= THE TASK =
Below are records; transcribe only the line with "- [7. 应用领域](#7-应用领域)" and those after it, through the last line, without any change.

=== Begin Enclosure ===

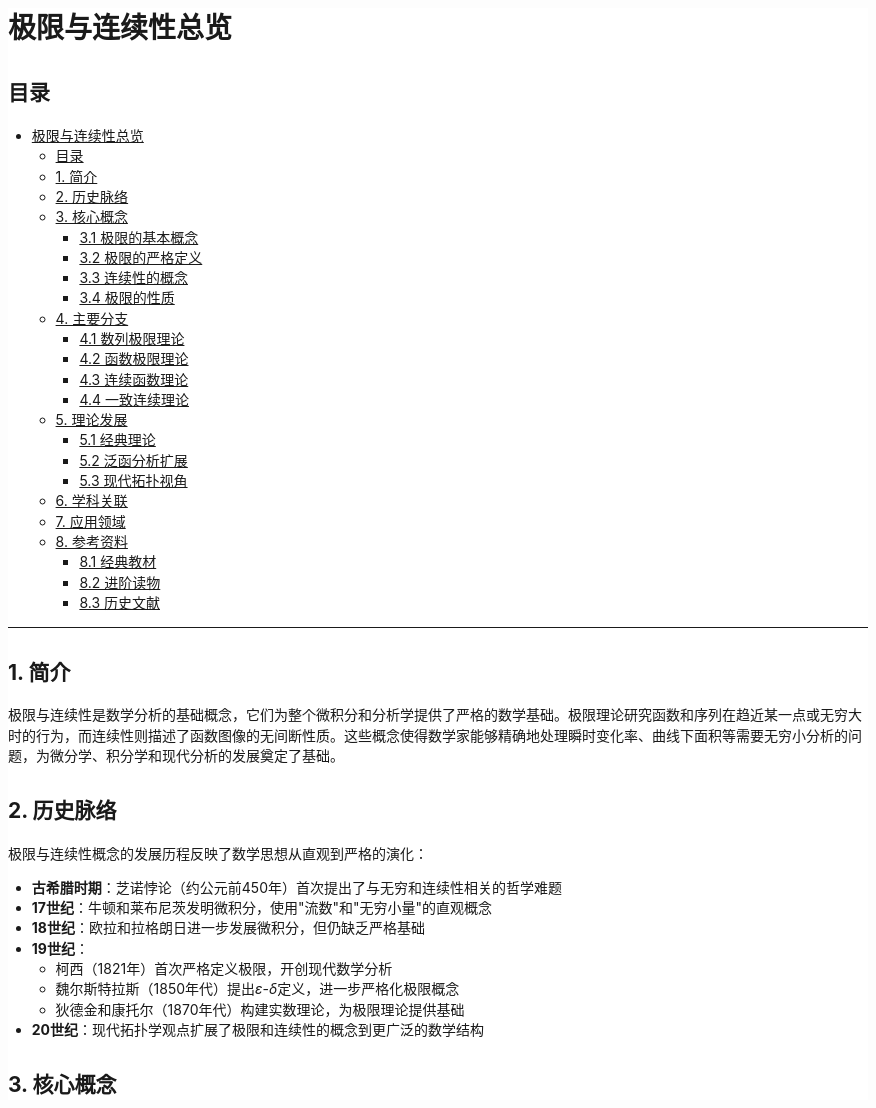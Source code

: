 # 极限与连续性总览

## 目录

- [极限与连续性总览](#极限与连续性总览)
  - [目录](#目录)
  - [1. 简介](#1-简介)
  - [2. 历史脉络](#2-历史脉络)
  - [3. 核心概念](#3-核心概念)
    - [3.1 极限的基本概念](#31-极限的基本概念)
    - [3.2 极限的严格定义](#32-极限的严格定义)
    - [3.3 连续性的概念](#33-连续性的概念)
    - [3.4 极限的性质](#34-极限的性质)
  - [4. 主要分支](#4-主要分支)
    - [4.1 数列极限理论](#41-数列极限理论)
    - [4.2 函数极限理论](#42-函数极限理论)
    - [4.3 连续函数理论](#43-连续函数理论)
    - [4.4 一致连续理论](#44-一致连续理论)
  - [5. 理论发展](#5-理论发展)
    - [5.1 经典理论](#51-经典理论)
    - [5.2 泛函分析扩展](#52-泛函分析扩展)
    - [5.3 现代拓扑视角](#53-现代拓扑视角)
  - [6. 学科关联](#6-学科关联)
  - [7. 应用领域](#7-应用领域)
  - [8. 参考资料](#8-参考资料)
    - [8.1 经典教材](#81-经典教材)
    - [8.2 进阶读物](#82-进阶读物)
    - [8.3 历史文献](#83-历史文献)

---

## 1. 简介

极限与连续性是数学分析的基础概念，它们为整个微积分和分析学提供了严格的数学基础。极限理论研究函数和序列在趋近某一点或无穷大时的行为，而连续性则描述了函数图像的无间断性质。这些概念使得数学家能够精确地处理瞬时变化率、曲线下面积等需要无穷小分析的问题，为微分学、积分学和现代分析的发展奠定了基础。

## 2. 历史脉络

极限与连续性概念的发展历程反映了数学思想从直观到严格的演化：

- **古希腊时期**：芝诺悖论（约公元前450年）首次提出了与无穷和连续性相关的哲学难题
- **17世纪**：牛顿和莱布尼茨发明微积分，使用"流数"和"无穷小量"的直观概念
- **18世纪**：欧拉和拉格朗日进一步发展微积分，但仍缺乏严格基础
- **19世纪**：
  - 柯西（1821年）首次严格定义极限，开创现代数学分析
  - 魏尔斯特拉斯（1850年代）提出$\varepsilon$-$\delta$定义，进一步严格化极限概念
  - 狄德金和康托尔（1870年代）构建实数理论，为极限理论提供基础
- **20世纪**：现代拓扑学观点扩展了极限和连续性的概念到更广泛的数学结构

## 3. 核心概念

=== End Enclosure ===

= RESPONSE AREA =
  - [7. 应用领域](#7-应用领域)
  - [8. 参考资料](#8-参考资料)
    - [8.1 经典教材](#81-经典教材)
    - [8.2 进阶读物](#82-进阶读物)
    - [8.3 历史文献](#83-历史文献)

---

## 1. 简介

极限与连续性是数学分析的基础概念，它们为整个微积分和分析学提供了严格的数学基础。极限理论研究函数和序列在趋近某一点或无穷大时的行为，而连续性则描述了函数图像的无间断性质。这些概念使得数学家能够精确地处理瞬时变化率、曲线下面积等需要无穷小分析的问题，为微分学、积分学和现代分析的发展奠定了基础。

## 2. 历史脉络

极限与连续性概念的发展历程反映了数学思想从直观到严格的演化：

- **古希腊时期**：芝诺悖论（约公元前450年）首次提出了与无穷和连续性相关的哲学难题
- **17世纪**：牛顿和莱布尼茨发明微积分，使用"流数"和"无穷小量"的直观概念
- **18世纪**：欧拉和拉格朗日进一步发展微积分，但仍缺乏严格基础
- **19世纪**：
  - 柯西（1821年）首次严格定义极限，开创现代数学分析
  - 魏尔斯特拉斯（1850年代）提出$\varepsilon$-$\delta$定义，进一步严格化极限概念
  - 狄德金和康托尔（1870年代）构建实数理论，为极限理论提供基础
- **20世纪**：现代拓扑学观点扩展了极限和连续性的概念到更广泛的数学结构

## 3. 核心概念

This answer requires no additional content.